::: MATERIAL PROVIDED :::
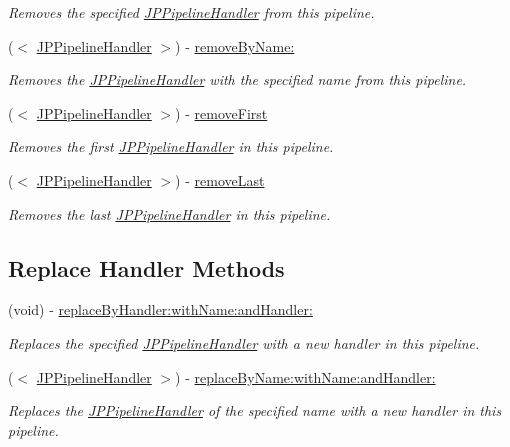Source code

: \begin{DoxyCompactItemize}
\begin{DoxyCompactList}\small\item\em Removes the specified \hyperlink{a00029}{JPPipelineHandler} from this pipeline. \item\end{DoxyCompactList}\item 
($<$ \hyperlink{a00029}{JPPipelineHandler} $>$) -\/ \hyperlink{a00019_aa7e27fa3a179bac1ab1aabaf779242b2}{removeByName:}
\begin{DoxyCompactList}\small\item\em Removes the \hyperlink{a00029}{JPPipelineHandler} with the specified name from this pipeline. \item\end{DoxyCompactList}\item 
($<$ \hyperlink{a00029}{JPPipelineHandler} $>$) -\/ \hyperlink{a00019_a81f7fa81d3aa6ad17e6129aa43ffe50e}{removeFirst}
\begin{DoxyCompactList}\small\item\em Removes the first \hyperlink{a00029}{JPPipelineHandler} in this pipeline. \item\end{DoxyCompactList}\item 
($<$ \hyperlink{a00029}{JPPipelineHandler} $>$) -\/ \hyperlink{a00019_a5d37aad9a88aa1da1505551c7c016e31}{removeLast}
\begin{DoxyCompactList}\small\item\em Removes the last \hyperlink{a00029}{JPPipelineHandler} in this pipeline. \item\end{DoxyCompactList}\end{DoxyCompactItemize}
\subsection*{Replace Handler Methods}
\begin{DoxyCompactItemize}
\item 
\hypertarget{a00019_a62c67fe5640ae0c53d564c945c77cde4}{
(void) -\/ \hyperlink{a00019_a62c67fe5640ae0c53d564c945c77cde4}{replaceByHandler:withName:andHandler:}}
\label{a00019_a62c67fe5640ae0c53d564c945c77cde4}

\begin{DoxyCompactList}\small\item\em Replaces the specified \hyperlink{a00029}{JPPipelineHandler} with a new handler in this pipeline. \item\end{DoxyCompactList}\item 
($<$ \hyperlink{a00029}{JPPipelineHandler} $>$) -\/ \hyperlink{a00019_a0030320bff9a07a4bda92076de0331e7}{replaceByName:withName:andHandler:}
\begin{DoxyCompactList}\small\item\em Replaces the \hyperlink{a00029}{JPPipelineHandler} of the specified name with a new handler in this pipeline. \item\end{DoxyCompactList}\end{DoxyCompactItemize}
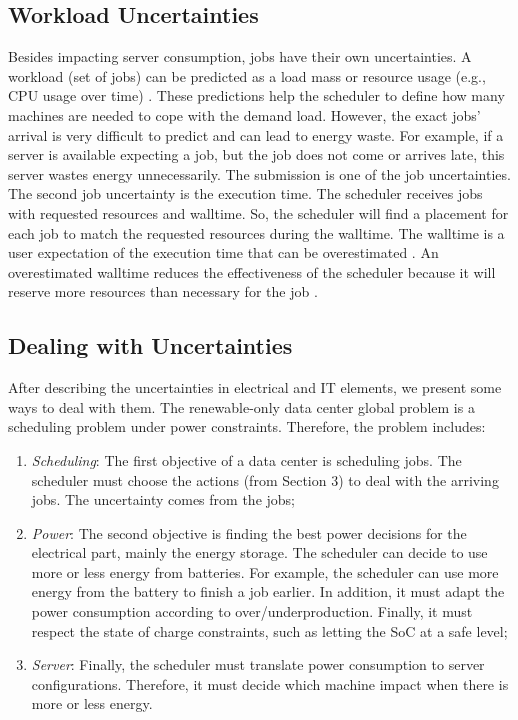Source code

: \subsection{Workload Uncertainties}
Besides impacting server consumption, jobs have their own uncertainties. A workload (set of jobs) can be predicted as a load mass or resource usage (e.g., CPU usage over time) \cite{masdari2020survey, vashistha2020literature}. These predictions help the scheduler to define how many machines are needed to cope with the demand load. However, the exact jobs' arrival is very difficult to predict and can lead to energy waste. For example, if a server is available expecting a job, but the job does not come or arrives late, this server wastes energy unnecessarily. The submission is one of the job uncertainties. The second job uncertainty is the execution time. The scheduler receives jobs with requested resources and walltime. So, the scheduler will find a placement for each job to match the requested resources during the walltime. The walltime is a user expectation of the execution time that can be overestimated \cite{takizawa2020effect}. An overestimated walltime reduces the effectiveness of the scheduler because it will reserve more resources than necessary for the job \cite{srinivasan2002characterization, takizawa2020effect}. 


\subsection{Dealing with Uncertainties}
After describing the uncertainties in electrical and IT elements, we present some ways to deal with them. The renewable-only data center global problem is a scheduling problem under power constraints. Therefore, the problem includes:
\begin{enumerate}
    \item \textit{Scheduling}: The first objective of a data center is scheduling jobs. The scheduler must choose the actions (from Section 3) to deal with the arriving jobs. The uncertainty comes from the jobs;
    \item \textit{Power}: The second objective is finding the best power decisions for the electrical part, mainly the energy storage. The scheduler can decide to use more or less energy from batteries. For example, the scheduler can use more energy from the battery to finish a job earlier. In addition, it must adapt the power consumption according to over/underproduction. Finally, it must respect the state of charge constraints, such as letting the SoC at a safe level;
    \item \textit{Server}: Finally, the scheduler must translate power consumption to server configurations. Therefore, it must decide which machine impact when there is more or less energy.
\end{enumerate}


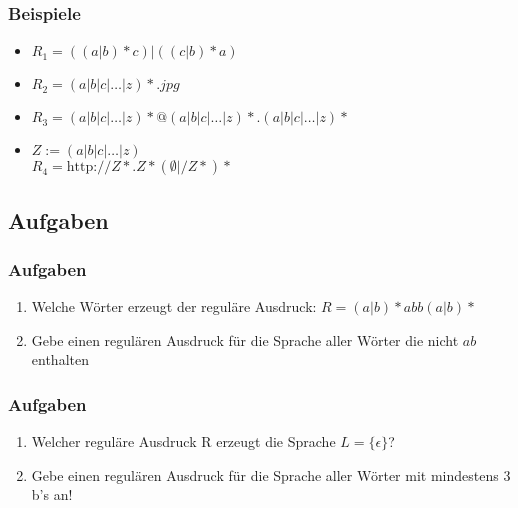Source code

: \begin{frame}
  \frametitle{Beispiele}
	\begin{exampleblock}{}
    \begin{itemize}
      \item $R_1 = ({(a|b)*}c)|({(c|b)*}a)$
      \item $R_2 = {(a|b|c|\dots|z)*}.jpg$
      \item $R_3 = {(a|b|c|\dots|z)*}@{(a|b|c|\dots|z)*}.{(a|b|c|\dots|z)*}$
      \item $Z := (a|b|c|\dots|z)$\\
            $R_4 = \text{http://}{Z*}.{Z*}(\emptyset|/Z*)*$
    \end{itemize}
	\end{exampleblock}
\end{frame}

\subsection{Aufgaben}
\begin{frame}
  \frametitle{Aufgaben}
  \begin{enumerate}
		\item Welche Wörter erzeugt der reguläre Ausdruck: $R=(a|b)*abb(a|b)*$\\
		\item Gebe einen regulären Ausdruck für die Sprache aller Wörter die nicht $ab$ enthalten\\
  \end{enumerate}
\end{frame}

\begin{frame}
  \frametitle{Aufgaben}
  \begin{enumerate}
		\item Welcher reguläre Ausdruck R erzeugt die Sprache $L=\{\epsilon\}$?
		\item Gebe einen regulären Ausdruck für die Sprache aller Wörter mit mindestens 3 b's an!\\
	\end{enumerate}
\end{frame}


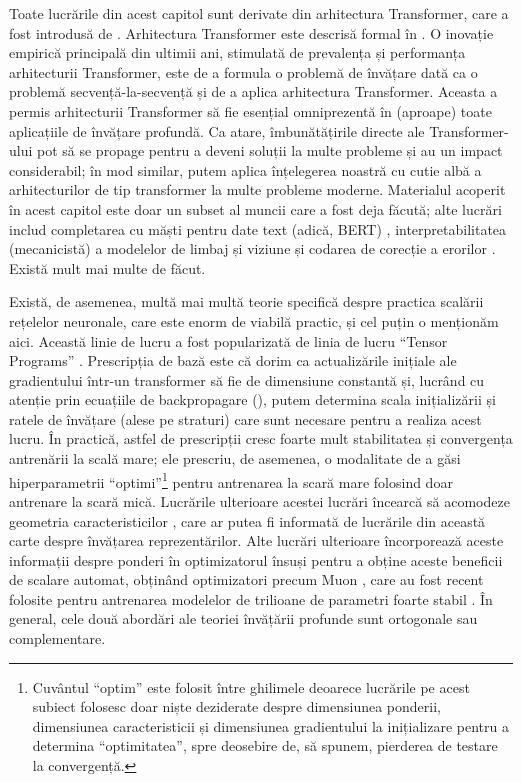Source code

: \documentclass[../../book-main_ro.tex]{subfiles}
\begin{document}
Toate lucrările din acest capitol sunt derivate din arhitectura Transformer, care a fost introdusă de \citet{vaswani2017attention}. Arhitectura Transformer este descrisă formal în . O inovație empirică principală din ultimii ani, stimulată de prevalența și performanța arhitecturii Transformer, este de a formula o problemă de învățare dată ca o problemă secvență-la-secvență și de a aplica arhitectura Transformer. Aceasta a permis arhitecturii Transformer să fie esențial omniprezentă în (aproape) toate aplicațiile de învățare profundă. Ca atare, îmbunătățirile directe ale Transformer-ului pot să se propage pentru a deveni soluții la multe probleme și au un impact considerabil; în mod similar, putem aplica înțelegerea noastră cu cutie albă a arhitecturilor de tip transformer la multe probleme moderne. Materialul acoperit în acest capitol este doar un subset al muncii care a fost deja făcută; alte lucrări includ completarea cu măști pentru date text (adică, BERT) \citep{devlin2019bert,yu2024white}, interpretabilitatea (mecanicistă) a modelelor de limbaj și viziune \citep{bai2024improving} și codarea de corecție a erorilor \citep{zheng2025white}. Există mult mai multe de făcut.

Există, de asemenea, multă mai multă teorie specifică despre practica scalării rețelelor neuronale, care este enorm de viabilă practic, și cel puțin o menționăm aici. Această linie de lucru a fost popularizată de linia de lucru ``Tensor Programs'' \citep{yang2022tensor}. Prescripția de bază este că dorim ca actualizările inițiale ale gradientului într-un transformer să fie de dimensiune constantă și, lucrând cu atenție prin ecuațiile de backpropagare (), putem determina scala inițializării și ratele de învățare (alese pe straturi) care sunt necesare pentru a realiza acest lucru. În practică, astfel de prescripții cresc foarte mult stabilitatea și convergența antrenării la scală mare; ele prescriu, de asemenea, o modalitate de a găsi hiperparametrii ``optimi''\footnote{Cuvântul ``optim'' este folosit între ghilimele deoarece lucrările pe acest subiect folosesc doar niște deziderate despre dimensiunea ponderii, dimensiunea caracteristicii și dimensiunea gradientului la inițializare pentru a determina ``optimitatea'', spre deosebire de, să spunem, pierderea de testare la convergență.} pentru antrenarea la scară mare folosind doar antrenare la scară mică. Lucrările ulterioare acestei lucrări încearcă să acomodeze geometria caracteristicilor \citep{bernstein2024oldoptimizernewnorm}, care ar putea fi informată de lucrările din această carte despre învățarea reprezentărilor. Alte lucrări ulterioare încorporează aceste informații despre ponderi în optimizatorul însuși pentru a obține aceste beneficii de scalare automat, obținând optimizatori precum Muon \citep{jordan6muon}, care au fost recent folosite pentru antrenarea modelelor de trilioane de parametri foarte stabil \citep{moonshot2025kimi}. În general, cele două abordări ale teoriei învățării profunde sunt ortogonale sau complementare.
\end{document}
:::
● PROBLEM DESCRIPTION:
Reply with nothing but the number of lines in the entries above that hold the string "less".

● RESULT OF THIS EXERCISE:
2